Stored records

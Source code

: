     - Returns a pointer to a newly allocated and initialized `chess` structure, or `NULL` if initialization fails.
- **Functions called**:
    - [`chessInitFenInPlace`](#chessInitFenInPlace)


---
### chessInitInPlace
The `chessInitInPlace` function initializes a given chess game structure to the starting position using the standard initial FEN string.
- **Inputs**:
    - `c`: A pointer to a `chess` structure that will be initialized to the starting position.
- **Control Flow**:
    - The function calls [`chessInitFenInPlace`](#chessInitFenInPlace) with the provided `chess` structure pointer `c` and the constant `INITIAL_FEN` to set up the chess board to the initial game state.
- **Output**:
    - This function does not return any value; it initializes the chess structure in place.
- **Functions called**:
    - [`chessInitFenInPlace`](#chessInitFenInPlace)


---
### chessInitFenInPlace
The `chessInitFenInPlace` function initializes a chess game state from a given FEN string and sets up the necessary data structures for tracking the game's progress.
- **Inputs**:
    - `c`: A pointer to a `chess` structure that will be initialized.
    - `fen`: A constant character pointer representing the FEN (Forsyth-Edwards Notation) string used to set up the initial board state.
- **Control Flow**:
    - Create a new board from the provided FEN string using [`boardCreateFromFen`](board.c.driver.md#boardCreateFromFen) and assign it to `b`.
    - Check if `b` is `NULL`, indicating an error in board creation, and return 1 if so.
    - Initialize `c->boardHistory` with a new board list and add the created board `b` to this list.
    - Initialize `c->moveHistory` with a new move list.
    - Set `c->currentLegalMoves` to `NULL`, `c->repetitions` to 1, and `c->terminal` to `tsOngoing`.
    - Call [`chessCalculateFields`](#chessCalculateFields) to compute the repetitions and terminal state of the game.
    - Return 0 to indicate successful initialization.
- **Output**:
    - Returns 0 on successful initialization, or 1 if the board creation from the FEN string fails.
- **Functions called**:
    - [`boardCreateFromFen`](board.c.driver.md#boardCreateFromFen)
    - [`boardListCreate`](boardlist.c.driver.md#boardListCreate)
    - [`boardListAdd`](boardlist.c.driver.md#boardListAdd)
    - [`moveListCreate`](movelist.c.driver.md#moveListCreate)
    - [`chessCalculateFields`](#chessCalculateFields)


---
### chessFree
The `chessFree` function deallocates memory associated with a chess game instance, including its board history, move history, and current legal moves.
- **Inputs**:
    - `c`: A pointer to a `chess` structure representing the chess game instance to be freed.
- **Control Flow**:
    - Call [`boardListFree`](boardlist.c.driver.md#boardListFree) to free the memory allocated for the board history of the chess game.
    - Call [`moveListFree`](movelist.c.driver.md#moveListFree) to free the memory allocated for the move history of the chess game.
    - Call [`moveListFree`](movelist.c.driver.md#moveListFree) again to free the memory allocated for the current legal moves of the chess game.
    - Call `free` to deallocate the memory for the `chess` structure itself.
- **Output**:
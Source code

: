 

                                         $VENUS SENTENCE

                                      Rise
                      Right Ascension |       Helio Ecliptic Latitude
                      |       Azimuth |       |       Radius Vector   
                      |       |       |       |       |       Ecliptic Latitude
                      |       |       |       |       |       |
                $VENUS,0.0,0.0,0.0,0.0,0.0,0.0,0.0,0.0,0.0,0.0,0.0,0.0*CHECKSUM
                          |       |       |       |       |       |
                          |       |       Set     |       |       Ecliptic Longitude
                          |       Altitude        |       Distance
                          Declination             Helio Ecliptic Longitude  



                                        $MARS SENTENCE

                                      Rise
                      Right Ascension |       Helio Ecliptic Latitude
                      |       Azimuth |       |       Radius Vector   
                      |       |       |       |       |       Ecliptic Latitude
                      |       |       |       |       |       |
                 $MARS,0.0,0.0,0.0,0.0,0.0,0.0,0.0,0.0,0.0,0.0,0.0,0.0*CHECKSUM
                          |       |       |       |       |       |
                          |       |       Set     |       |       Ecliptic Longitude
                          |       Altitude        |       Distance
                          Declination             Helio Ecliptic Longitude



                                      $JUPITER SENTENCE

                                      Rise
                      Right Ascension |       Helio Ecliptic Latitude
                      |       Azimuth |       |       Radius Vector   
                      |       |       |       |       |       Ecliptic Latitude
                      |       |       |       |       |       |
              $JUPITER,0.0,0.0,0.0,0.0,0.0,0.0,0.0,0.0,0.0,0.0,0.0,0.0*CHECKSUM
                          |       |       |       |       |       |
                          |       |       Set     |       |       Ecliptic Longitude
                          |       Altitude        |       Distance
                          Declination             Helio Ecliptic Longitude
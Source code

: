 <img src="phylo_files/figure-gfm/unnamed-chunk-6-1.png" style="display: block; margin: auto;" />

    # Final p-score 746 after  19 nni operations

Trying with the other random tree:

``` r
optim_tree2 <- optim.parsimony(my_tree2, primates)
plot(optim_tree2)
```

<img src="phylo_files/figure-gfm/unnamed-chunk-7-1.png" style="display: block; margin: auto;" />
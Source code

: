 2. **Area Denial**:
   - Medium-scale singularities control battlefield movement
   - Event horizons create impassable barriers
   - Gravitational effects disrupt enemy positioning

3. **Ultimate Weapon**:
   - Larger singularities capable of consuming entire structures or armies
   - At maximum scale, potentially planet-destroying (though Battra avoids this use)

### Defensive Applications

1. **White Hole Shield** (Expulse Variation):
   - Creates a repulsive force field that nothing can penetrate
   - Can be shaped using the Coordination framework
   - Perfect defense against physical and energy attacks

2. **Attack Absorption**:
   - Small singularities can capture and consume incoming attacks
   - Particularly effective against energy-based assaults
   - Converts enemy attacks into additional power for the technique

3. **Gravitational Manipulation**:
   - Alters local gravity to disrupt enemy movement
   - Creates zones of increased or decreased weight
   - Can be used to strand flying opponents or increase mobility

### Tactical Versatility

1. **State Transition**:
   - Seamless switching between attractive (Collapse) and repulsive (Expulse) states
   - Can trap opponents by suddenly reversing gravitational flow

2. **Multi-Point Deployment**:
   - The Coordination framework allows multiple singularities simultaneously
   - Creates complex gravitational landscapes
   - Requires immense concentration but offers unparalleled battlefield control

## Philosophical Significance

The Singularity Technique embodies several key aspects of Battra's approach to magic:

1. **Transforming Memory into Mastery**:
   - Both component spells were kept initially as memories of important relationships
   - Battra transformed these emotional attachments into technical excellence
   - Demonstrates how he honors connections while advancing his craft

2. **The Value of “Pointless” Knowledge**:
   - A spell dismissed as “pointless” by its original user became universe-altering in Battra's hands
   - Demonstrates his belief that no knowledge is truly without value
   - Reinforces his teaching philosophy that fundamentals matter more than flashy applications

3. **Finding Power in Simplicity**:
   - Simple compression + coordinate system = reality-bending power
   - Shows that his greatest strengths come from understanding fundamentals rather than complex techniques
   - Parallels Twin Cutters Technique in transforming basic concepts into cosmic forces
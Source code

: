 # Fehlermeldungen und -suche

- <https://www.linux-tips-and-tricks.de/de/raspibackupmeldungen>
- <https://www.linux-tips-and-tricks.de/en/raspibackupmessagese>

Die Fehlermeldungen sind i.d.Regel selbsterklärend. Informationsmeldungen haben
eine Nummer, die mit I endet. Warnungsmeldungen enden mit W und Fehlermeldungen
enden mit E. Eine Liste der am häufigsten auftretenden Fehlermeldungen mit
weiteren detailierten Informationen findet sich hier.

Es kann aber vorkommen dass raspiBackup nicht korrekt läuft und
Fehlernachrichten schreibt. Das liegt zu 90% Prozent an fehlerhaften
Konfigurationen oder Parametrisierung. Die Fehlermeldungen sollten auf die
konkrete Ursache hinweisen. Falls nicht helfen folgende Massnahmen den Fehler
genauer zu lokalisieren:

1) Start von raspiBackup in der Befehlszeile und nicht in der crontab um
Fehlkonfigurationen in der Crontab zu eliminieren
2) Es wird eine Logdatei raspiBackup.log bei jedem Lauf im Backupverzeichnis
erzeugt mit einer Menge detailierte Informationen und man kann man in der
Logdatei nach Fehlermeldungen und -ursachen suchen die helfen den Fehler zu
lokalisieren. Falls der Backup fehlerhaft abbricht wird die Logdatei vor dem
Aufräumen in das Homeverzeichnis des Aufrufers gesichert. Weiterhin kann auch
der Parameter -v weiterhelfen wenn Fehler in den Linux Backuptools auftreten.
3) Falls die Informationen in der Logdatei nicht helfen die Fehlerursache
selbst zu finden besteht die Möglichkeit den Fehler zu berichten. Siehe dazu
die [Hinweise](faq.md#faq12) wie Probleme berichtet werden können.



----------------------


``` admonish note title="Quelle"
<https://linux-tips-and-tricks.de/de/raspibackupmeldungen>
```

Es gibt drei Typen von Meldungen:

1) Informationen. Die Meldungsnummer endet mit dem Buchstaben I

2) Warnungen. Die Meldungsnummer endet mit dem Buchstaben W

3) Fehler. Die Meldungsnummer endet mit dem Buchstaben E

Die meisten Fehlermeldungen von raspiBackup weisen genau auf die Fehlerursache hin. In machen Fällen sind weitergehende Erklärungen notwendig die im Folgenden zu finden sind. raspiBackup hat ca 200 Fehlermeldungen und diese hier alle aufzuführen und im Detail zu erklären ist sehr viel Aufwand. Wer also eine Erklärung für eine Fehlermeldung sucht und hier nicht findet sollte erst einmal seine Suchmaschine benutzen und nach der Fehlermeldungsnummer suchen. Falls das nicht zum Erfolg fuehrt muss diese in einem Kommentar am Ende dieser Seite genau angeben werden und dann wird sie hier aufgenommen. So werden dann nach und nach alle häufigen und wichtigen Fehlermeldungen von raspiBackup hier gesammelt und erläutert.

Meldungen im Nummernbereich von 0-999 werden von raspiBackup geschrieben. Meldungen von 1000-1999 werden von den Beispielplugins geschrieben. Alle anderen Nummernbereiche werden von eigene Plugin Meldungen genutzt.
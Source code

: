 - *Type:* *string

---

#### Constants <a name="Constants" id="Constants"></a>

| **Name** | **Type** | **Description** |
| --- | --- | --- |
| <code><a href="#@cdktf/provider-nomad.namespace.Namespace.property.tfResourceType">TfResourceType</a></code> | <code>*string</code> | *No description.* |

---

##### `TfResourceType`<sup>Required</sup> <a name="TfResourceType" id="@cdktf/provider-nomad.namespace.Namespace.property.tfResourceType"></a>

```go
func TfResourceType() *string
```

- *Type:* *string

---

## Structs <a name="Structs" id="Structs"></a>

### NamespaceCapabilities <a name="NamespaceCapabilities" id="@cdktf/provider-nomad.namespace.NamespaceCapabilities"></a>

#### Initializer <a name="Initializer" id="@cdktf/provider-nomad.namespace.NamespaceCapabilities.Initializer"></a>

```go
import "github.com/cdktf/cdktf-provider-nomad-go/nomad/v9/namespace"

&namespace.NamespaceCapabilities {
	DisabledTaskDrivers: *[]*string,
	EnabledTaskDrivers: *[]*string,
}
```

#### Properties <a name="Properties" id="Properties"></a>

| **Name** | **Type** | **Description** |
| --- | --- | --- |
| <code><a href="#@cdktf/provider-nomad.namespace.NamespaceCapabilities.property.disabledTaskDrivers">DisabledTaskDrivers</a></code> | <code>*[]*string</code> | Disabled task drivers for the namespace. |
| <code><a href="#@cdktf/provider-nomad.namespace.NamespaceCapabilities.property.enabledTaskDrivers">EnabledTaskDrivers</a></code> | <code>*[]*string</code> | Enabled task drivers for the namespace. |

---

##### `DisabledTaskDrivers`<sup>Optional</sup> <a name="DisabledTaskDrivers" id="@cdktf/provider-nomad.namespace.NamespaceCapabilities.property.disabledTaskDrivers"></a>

- _TASK DETAILS_: Wherever "boardlist" occurs in the records above, copy the line it sits in.

- _RESULT FOR THIS EXERCISE_:
    - [`boardListCreate`](boardlist.c.driver.md#boardListCreate)
    - [`boardListAdd`](boardlist.c.driver.md#boardListAdd)
    - Call [`boardListFree`](boardlist.c.driver.md#boardListFree) to free the memory allocated for the board history of the chess game.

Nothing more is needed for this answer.